Only the lines holding "TVGuideItem" are wanted. Copy every one from the records below.

[Stored data]
-------
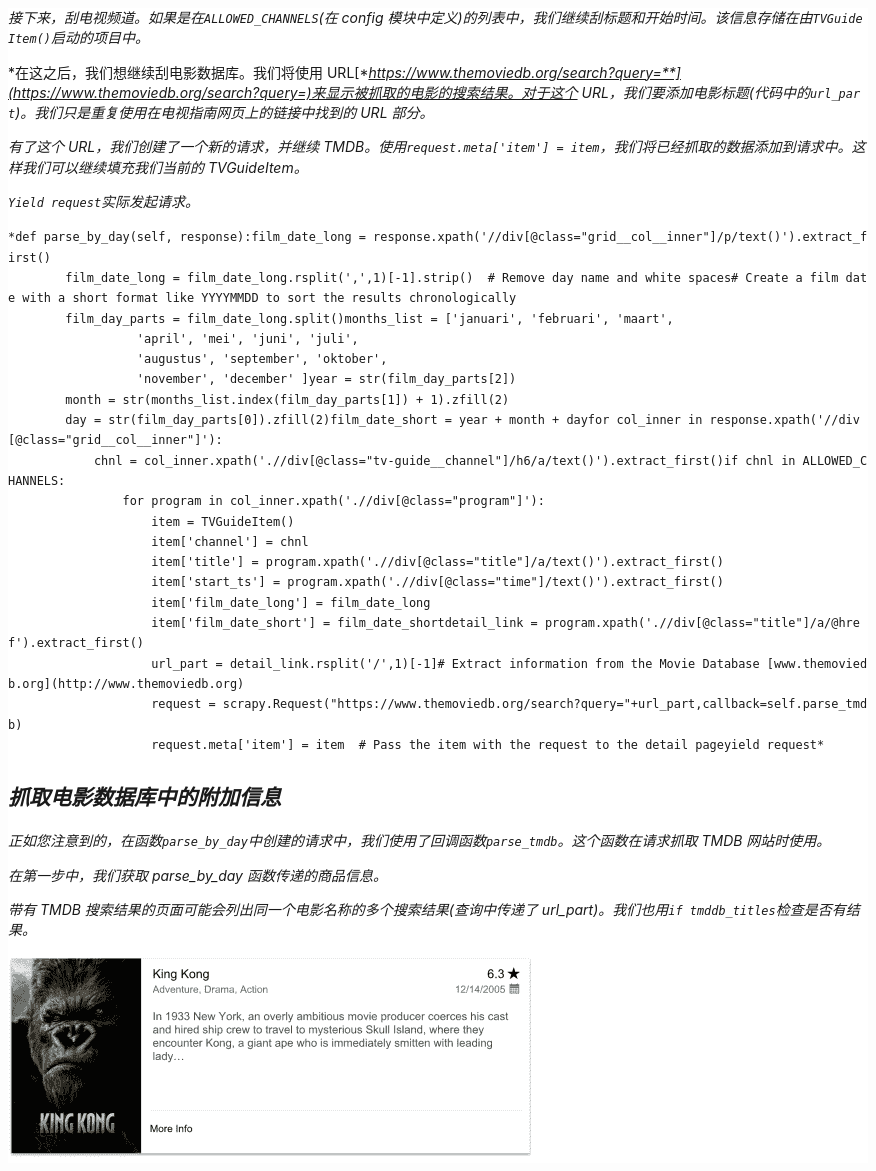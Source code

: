 *接下来，刮电视频道。如果是在`ALLOWED_CHANNELS`(在 config 模块中定义)的列表中，我们继续刮标题和开始时间。该信息存储在由`TVGuideItem()`启动的项目中。*

*在这之后，我们想继续刮电影数据库。我们将使用 URL[**https://www.themoviedb.org/search?query=**](https://www.themoviedb.org/search?query=)来显示被抓取的电影的搜索结果。对于这个 URL，我们要添加电影标题(代码中的`url_part`)。我们只是重复使用在电视指南网页上的链接中找到的 URL 部分。*

*有了这个 URL，我们创建了一个新的请求，并继续 TMDB。使用`request.meta['item'] = item`，我们将已经抓取的数据添加到请求中。这样我们可以继续填充我们当前的 TVGuideItem。*

*`Yield request`实际发起请求。*

```
*def parse_by_day(self, response):film_date_long = response.xpath('//div[@class="grid__col__inner"]/p/text()').extract_first()
        film_date_long = film_date_long.rsplit(',',1)[-1].strip()  # Remove day name and white spaces# Create a film date with a short format like YYYYMMDD to sort the results chronologically
        film_day_parts = film_date_long.split()months_list = ['januari', 'februari', 'maart',
                  'april', 'mei', 'juni', 'juli',
                  'augustus', 'september', 'oktober',
                  'november', 'december' ]year = str(film_day_parts[2])
        month = str(months_list.index(film_day_parts[1]) + 1).zfill(2)
        day = str(film_day_parts[0]).zfill(2)film_date_short = year + month + dayfor col_inner in response.xpath('//div[@class="grid__col__inner"]'):
            chnl = col_inner.xpath('.//div[@class="tv-guide__channel"]/h6/a/text()').extract_first()if chnl in ALLOWED_CHANNELS:
                for program in col_inner.xpath('.//div[@class="program"]'):
                    item = TVGuideItem()
                    item['channel'] = chnl
                    item['title'] = program.xpath('.//div[@class="title"]/a/text()').extract_first()
                    item['start_ts'] = program.xpath('.//div[@class="time"]/text()').extract_first()
                    item['film_date_long'] = film_date_long
                    item['film_date_short'] = film_date_shortdetail_link = program.xpath('.//div[@class="title"]/a/@href').extract_first()
                    url_part = detail_link.rsplit('/',1)[-1]# Extract information from the Movie Database [www.themoviedb.org](http://www.themoviedb.org)
                    request = scrapy.Request("https://www.themoviedb.org/search?query="+url_part,callback=self.parse_tmdb)
                    request.meta['item'] = item  # Pass the item with the request to the detail pageyield request*
```

## *抓取电影数据库中的附加信息*

*正如您注意到的，在函数`parse_by_day`中创建的请求中，我们使用了回调函数`parse_tmdb`。这个函数在请求抓取 TMDB 网站时使用。*

*在第一步中，我们获取 parse_by_day 函数传递的商品信息。*

*带有 TMDB 搜索结果的页面可能会列出同一个电影名称的多个搜索结果(查询中传递了 url_part)。我们也用`if tmddb_titles`检查是否有结果。*

*![](img/631c1c8a03f22e812c30b98ece1ee27a.png)*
-------
**Response:**
: *接下来，刮电视频道。如果是在`ALLOWED_CHANNELS`(在 config 模块中定义)的列表中，我们继续刮标题和开始时间。该信息存储在由`TVGuideItem()`启动的项目中。*
*有了这个 URL，我们创建了一个新的请求，并继续 TMDB。使用`request.meta['item'] = item`，我们将已经抓取的数据添加到请求中。这样我们可以继续填充我们当前的 TVGuideItem。*
                    item = TVGuideItem()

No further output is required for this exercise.